Nope; this solution won’t wash. I’m just going to assume that it was actually Zatanna who snapped from the guilt of tampering with the minds of others, went completely mental, and said, “Llik Eus Ynbid dna Kcaj Ekard, dna neht emarf Naej Gnirol.” Because it makes about as much sense.[/spoiler]
Uoy ekat taht kcab! :mad:
[spoiler]I don’t think Ralph’s lost his mind, or even speaking to Sue’s ghost in the strictest sense. Ollie DID tell him to talk to Sue, and that she’d hear every word. And he would know, if anyone would.
As to the Gingold bottles, I had the same thought, but it was mostly a quick double-take before a more logical answer came to mind. The point wasn’t, I think, that he’d been drinking a larger than usual amount of Gingold, for whatever reason - it was that he’d not been taking care of himself or his house while he was mourning for Sue. The trash has been piling up.
Now that there’s closure - the killer has been caught, and he’s had words with her - and Ollie’s given him the ‘talk to her’ advice to at least cut down on his feelings of loss, he’s able to go on with life, and all those Gingold bottles (and pizza boxes, etc) are the accumulation of the last couple weeks of trash, which he’s finally getting around to tossing.[/spoiler]
The rest of your points, I don’t disagree with, but they’re not as problematic to me.
I hated it.
[spoiler]I hate stories where the villian is simply revealed to be insane, unbeknownst to anyone, without any buildup or foreshadowing. It smacks of a cheap cop-out.
Heck, no. It IS a cheap cop-out.
Also, we are supposed to believe that Jean meant Sue no harm, but that she HAPPENED to carry along a bunch of weapons “just in case”? Yeah, right.
Oh, and all that technology never detected the fully enlarged Jean Loring? Yeah, right.
And Jean let herself nearly die, to the point that CPR was necessary to revive her? Okay, so she was insane. I guess that was the only way to salvage that plot point. Sheesh.
[/spoiler]
Hated it.
[spoiler]I think it’s very clear that Jean intended to kill Sue and that her “I didn’t mean to do it” shit was just trying to buy sympathy or leniance.
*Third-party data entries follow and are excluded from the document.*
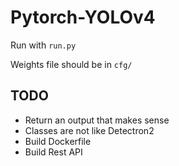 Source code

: # Pytorch-YOLOv4

Run with `run.py`

Weights file should be in `cfg/`

## TODO
- Return an output that makes sense
- Classes are not like Detectron2
- Build Dockerfile
- Build Rest API
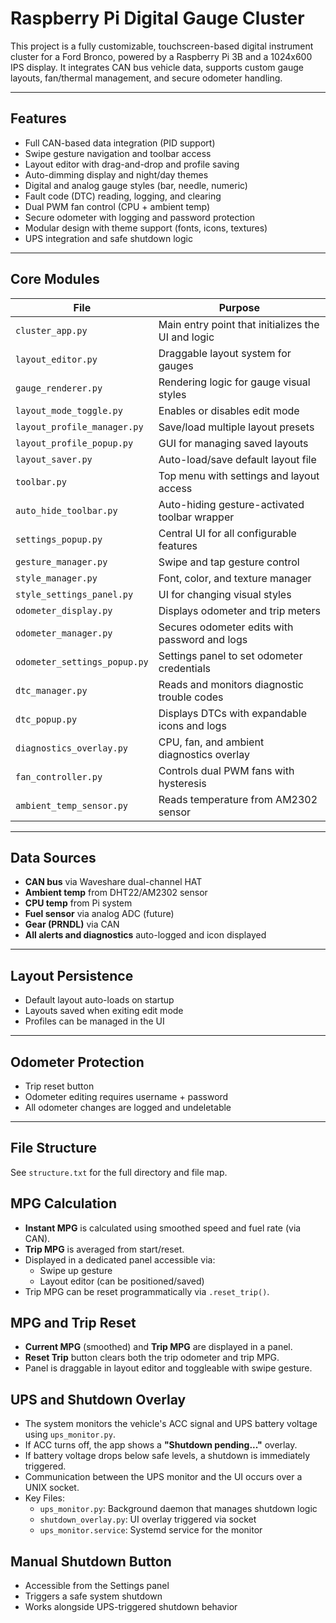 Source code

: # Raspberry Pi Digital Gauge Cluster

This project is a fully customizable, touchscreen-based digital instrument cluster for a Ford Bronco, powered by a Raspberry Pi 3B and a 1024x600 IPS display. It integrates CAN bus vehicle data, supports custom gauge layouts, fan/thermal management, and secure odometer handling.

---

## Features

- Full CAN-based data integration (PID support)
- Swipe gesture navigation and toolbar access
- Layout editor with drag-and-drop and profile saving
- Auto-dimming display and night/day themes
- Digital and analog gauge styles (bar, needle, numeric)
- Fault code (DTC) reading, logging, and clearing
- Dual PWM fan control (CPU + ambient temp)
- Secure odometer with logging and password protection
- Modular design with theme support (fonts, icons, textures)
- UPS integration and safe shutdown logic

---

## Core Modules

| File | Purpose |
|------|---------|
| `cluster_app.py` | Main entry point that initializes the UI and logic |
| `layout_editor.py` | Draggable layout system for gauges |
| `gauge_renderer.py` | Rendering logic for gauge visual styles |
| `layout_mode_toggle.py` | Enables or disables edit mode |
| `layout_profile_manager.py` | Save/load multiple layout presets |
| `layout_profile_popup.py` | GUI for managing saved layouts |
| `layout_saver.py` | Auto-load/save default layout file |
| `toolbar.py` | Top menu with settings and layout access |
| `auto_hide_toolbar.py` | Auto-hiding gesture-activated toolbar wrapper |
| `settings_popup.py` | Central UI for all configurable features |
| `gesture_manager.py` | Swipe and tap gesture control |
| `style_manager.py` | Font, color, and texture manager |
| `style_settings_panel.py` | UI for changing visual styles |
| `odometer_display.py` | Displays odometer and trip meters |
| `odometer_manager.py` | Secures odometer edits with password and logs |
| `odometer_settings_popup.py` | Settings panel to set odometer credentials |
| `dtc_manager.py` | Reads and monitors diagnostic trouble codes |
| `dtc_popup.py` | Displays DTCs with expandable icons and logs |
| `diagnostics_overlay.py` | CPU, fan, and ambient diagnostics overlay |
| `fan_controller.py` | Controls dual PWM fans with hysteresis |
| `ambient_temp_sensor.py` | Reads temperature from AM2302 sensor |

---

## Data Sources

- **CAN bus** via Waveshare dual-channel HAT
- **Ambient temp** from DHT22/AM2302 sensor
- **CPU temp** from Pi system
- **Fuel sensor** via analog ADC (future)
- **Gear (PRNDL)** via CAN
- **All alerts and diagnostics** auto-logged and icon displayed

---

## Layout Persistence

- Default layout auto-loads on startup
- Layouts saved when exiting edit mode
- Profiles can be managed in the UI

---

## Odometer Protection

- Trip reset button
- Odometer editing requires username + password
- All odometer changes are logged and undeletable

---

## File Structure

See `structure.txt` for the full directory and file map.

## MPG Calculation

- **Instant MPG** is calculated using smoothed speed and fuel rate (via CAN).
- **Trip MPG** is averaged from start/reset.
- Displayed in a dedicated panel accessible via:
  - Swipe up gesture
  - Layout editor (can be positioned/saved)
- Trip MPG can be reset programmatically via `.reset_trip()`.

## MPG and Trip Reset

- **Current MPG** (smoothed) and **Trip MPG** are displayed in a panel.
- **Reset Trip** button clears both the trip odometer and trip MPG.
- Panel is draggable in layout editor and toggleable with swipe gesture.

## UPS and Shutdown Overlay

- The system monitors the vehicle's ACC signal and UPS battery voltage using `ups_monitor.py`.
- If ACC turns off, the app shows a **"Shutdown pending..."** overlay.
- If battery voltage drops below safe levels, a shutdown is immediately triggered.
- Communication between the UPS monitor and the UI occurs over a UNIX socket.
- Key Files:
  - `ups_monitor.py`: Background daemon that manages shutdown logic
  - `shutdown_overlay.py`: UI overlay triggered via socket
  - `ups_monitor.service`: Systemd service for the monitor

## Manual Shutdown Button

- Accessible from the Settings panel
- Triggers a safe system shutdown
- Works alongside UPS-triggered shutdown behavior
I liked the ending, and it satisfies all the rules of a classic mystery – everything was available that you needed to put together the identity of the killer, if not the killer’s motivation, we saw the killer in the first act of the story, all suspects from the first half were innocent, etc.
Plus, it sets up a great deal of new things for the DCU to play with, like the new, angry and intelligent-again Dr. Light, the Calculator’s continuing presence as the anti-Oracle, the new Captain Boomerang, and the sure-to-slowly-untangle mindwiping of JLA members by other members. It would have been cheap to have these things come in and wrap up in just one story, I think it’s better to fold them into the continuing storyline generally.[/spoiler]
I agree with Spectrum. I was going to log on and say something similar now that I’ve read the issue, but I’d just be redundant. And I’ve had NyQuil, so I wouldn’t be all that coherent. I am glad that this doesn’t seem to be a throwaway story, but the beginning of something larger.